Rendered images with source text
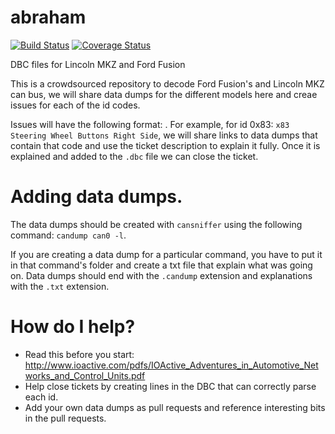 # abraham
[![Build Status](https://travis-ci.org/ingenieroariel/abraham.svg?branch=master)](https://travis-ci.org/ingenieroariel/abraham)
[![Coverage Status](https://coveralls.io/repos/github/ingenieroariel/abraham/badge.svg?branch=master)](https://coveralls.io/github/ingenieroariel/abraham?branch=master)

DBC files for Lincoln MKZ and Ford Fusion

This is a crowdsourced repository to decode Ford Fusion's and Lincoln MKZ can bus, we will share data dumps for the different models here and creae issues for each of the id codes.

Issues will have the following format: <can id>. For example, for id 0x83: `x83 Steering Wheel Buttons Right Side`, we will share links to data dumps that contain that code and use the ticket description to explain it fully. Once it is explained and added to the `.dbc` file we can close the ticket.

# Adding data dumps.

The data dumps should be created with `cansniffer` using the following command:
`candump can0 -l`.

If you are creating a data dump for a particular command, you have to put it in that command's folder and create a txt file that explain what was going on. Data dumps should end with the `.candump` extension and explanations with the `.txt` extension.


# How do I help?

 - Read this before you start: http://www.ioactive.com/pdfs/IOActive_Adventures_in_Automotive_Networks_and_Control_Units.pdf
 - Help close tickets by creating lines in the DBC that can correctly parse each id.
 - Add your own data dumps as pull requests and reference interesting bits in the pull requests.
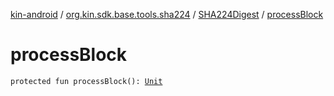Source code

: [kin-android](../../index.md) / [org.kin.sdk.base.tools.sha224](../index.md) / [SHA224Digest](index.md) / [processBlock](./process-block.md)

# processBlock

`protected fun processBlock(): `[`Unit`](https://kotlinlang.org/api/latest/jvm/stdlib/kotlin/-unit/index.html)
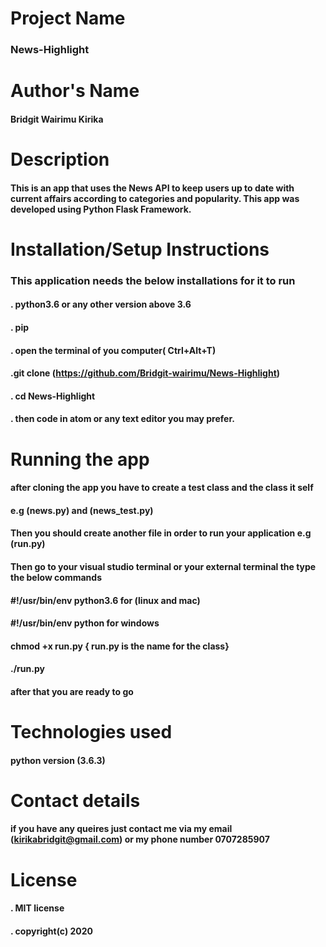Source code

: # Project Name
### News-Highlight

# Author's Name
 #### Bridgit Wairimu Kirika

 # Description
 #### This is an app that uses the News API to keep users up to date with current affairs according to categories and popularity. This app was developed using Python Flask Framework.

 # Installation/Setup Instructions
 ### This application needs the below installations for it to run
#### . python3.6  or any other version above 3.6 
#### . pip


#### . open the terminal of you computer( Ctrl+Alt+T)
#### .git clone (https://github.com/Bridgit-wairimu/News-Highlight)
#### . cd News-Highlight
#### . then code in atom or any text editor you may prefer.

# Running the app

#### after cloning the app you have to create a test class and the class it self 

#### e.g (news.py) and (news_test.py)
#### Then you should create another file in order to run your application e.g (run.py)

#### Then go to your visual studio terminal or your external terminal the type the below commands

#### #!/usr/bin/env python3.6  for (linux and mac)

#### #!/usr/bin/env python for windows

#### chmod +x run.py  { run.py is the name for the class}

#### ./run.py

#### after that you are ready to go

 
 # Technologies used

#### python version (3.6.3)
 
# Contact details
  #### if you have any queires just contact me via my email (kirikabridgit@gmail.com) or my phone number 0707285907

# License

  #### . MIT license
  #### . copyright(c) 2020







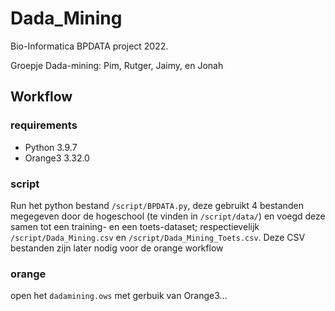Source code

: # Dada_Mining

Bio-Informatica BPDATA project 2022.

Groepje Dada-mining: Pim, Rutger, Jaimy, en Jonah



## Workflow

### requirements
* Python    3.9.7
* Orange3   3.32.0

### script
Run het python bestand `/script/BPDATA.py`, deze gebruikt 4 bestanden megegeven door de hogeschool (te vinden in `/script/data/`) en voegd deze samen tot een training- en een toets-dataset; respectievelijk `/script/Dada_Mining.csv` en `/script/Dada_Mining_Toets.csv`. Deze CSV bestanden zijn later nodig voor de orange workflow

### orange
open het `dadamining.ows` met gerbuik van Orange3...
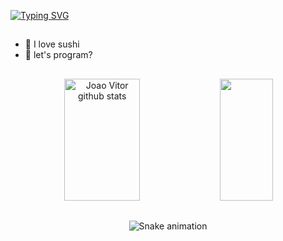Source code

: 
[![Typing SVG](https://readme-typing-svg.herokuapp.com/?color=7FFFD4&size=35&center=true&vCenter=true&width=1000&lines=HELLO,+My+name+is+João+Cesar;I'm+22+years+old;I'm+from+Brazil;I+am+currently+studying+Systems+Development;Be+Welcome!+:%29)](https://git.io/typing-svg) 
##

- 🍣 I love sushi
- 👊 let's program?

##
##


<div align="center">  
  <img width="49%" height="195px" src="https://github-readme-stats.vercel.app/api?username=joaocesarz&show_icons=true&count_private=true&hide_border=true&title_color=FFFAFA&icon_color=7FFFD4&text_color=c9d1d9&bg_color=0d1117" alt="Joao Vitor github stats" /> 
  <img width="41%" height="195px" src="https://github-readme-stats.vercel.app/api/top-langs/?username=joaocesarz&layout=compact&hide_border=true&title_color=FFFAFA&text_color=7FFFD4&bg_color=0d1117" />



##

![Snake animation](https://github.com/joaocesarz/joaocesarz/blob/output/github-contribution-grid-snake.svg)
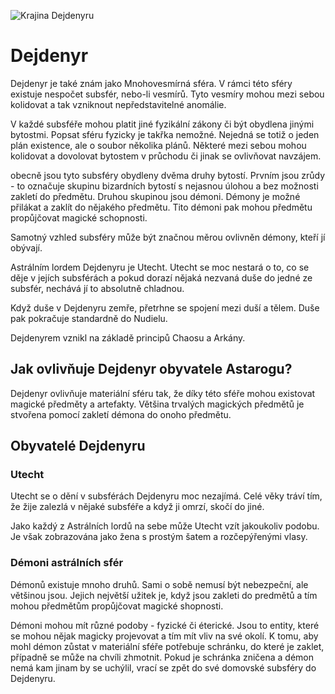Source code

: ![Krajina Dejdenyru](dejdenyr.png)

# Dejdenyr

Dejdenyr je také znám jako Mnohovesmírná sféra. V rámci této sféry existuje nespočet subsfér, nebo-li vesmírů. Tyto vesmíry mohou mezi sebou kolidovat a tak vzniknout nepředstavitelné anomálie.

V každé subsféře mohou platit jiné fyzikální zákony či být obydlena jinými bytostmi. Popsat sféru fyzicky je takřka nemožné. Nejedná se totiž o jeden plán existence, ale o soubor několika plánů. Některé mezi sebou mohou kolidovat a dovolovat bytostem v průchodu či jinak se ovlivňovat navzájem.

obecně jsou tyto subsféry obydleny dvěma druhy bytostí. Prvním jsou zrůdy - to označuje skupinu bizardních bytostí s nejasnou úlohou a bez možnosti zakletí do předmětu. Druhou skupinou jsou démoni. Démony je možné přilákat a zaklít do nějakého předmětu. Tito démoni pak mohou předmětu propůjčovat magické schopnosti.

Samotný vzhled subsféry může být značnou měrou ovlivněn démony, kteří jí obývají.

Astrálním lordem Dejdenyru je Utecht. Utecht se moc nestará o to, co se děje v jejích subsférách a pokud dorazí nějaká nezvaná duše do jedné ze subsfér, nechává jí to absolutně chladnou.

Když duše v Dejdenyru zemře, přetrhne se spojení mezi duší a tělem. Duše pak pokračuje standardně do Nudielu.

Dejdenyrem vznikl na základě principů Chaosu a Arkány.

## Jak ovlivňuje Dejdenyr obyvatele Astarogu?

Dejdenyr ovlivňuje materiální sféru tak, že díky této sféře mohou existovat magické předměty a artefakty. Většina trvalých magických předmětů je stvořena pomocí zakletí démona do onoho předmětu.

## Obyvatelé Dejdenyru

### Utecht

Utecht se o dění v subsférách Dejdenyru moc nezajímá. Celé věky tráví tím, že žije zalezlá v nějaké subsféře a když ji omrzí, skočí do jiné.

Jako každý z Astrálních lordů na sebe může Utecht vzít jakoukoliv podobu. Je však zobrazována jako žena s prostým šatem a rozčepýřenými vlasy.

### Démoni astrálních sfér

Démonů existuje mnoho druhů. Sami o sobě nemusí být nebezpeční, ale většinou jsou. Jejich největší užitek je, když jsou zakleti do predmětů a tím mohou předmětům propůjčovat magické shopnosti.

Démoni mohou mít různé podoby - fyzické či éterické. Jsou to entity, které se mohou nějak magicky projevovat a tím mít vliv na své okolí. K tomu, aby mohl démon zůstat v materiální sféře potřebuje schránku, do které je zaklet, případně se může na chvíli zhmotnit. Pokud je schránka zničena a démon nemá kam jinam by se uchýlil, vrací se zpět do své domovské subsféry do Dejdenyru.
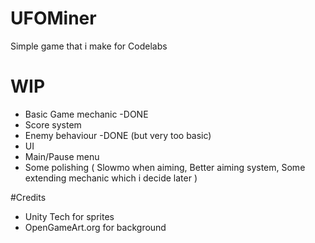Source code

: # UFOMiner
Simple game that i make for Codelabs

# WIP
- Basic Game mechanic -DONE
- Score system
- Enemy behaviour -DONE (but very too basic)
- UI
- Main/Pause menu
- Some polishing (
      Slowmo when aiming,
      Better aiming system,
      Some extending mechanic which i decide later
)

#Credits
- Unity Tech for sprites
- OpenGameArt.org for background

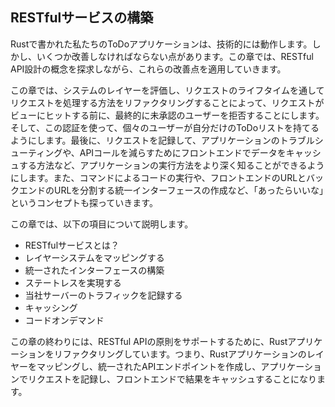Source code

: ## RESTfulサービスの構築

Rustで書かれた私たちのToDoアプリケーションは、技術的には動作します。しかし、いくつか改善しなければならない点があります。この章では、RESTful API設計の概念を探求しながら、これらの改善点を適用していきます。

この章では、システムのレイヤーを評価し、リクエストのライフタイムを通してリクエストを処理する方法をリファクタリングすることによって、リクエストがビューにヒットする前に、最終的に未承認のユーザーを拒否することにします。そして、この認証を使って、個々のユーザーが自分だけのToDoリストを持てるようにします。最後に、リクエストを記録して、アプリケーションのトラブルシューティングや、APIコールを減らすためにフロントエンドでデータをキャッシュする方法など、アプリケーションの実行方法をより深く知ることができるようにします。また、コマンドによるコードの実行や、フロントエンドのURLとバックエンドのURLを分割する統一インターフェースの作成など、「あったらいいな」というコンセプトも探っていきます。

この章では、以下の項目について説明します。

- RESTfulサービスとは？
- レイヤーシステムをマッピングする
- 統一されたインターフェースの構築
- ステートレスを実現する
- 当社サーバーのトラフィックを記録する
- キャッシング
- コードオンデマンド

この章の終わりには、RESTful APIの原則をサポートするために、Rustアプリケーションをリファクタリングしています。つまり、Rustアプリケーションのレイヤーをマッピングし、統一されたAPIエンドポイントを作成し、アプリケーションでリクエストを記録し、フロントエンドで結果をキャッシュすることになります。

■ **WHAT YOU HAVE TO DO**: In the records above, find the line containing "- RESTfulサービスとは？"; please retype it and every line after it through the last line, exactly and with nothing else.

■ **SOLUTION TO THE EXERCISE**:
- RESTfulサービスとは？
- レイヤーシステムをマッピングする
- 統一されたインターフェースの構築
- ステートレスを実現する
- 当社サーバーのトラフィックを記録する
- キャッシング
- コードオンデマンド

この章の終わりには、RESTful APIの原則をサポートするために、Rustアプリケーションをリファクタリングしています。つまり、Rustアプリケーションのレイヤーをマッピングし、統一されたAPIエンドポイントを作成し、アプリケーションでリクエストを記録し、フロントエンドで結果をキャッシュすることになります。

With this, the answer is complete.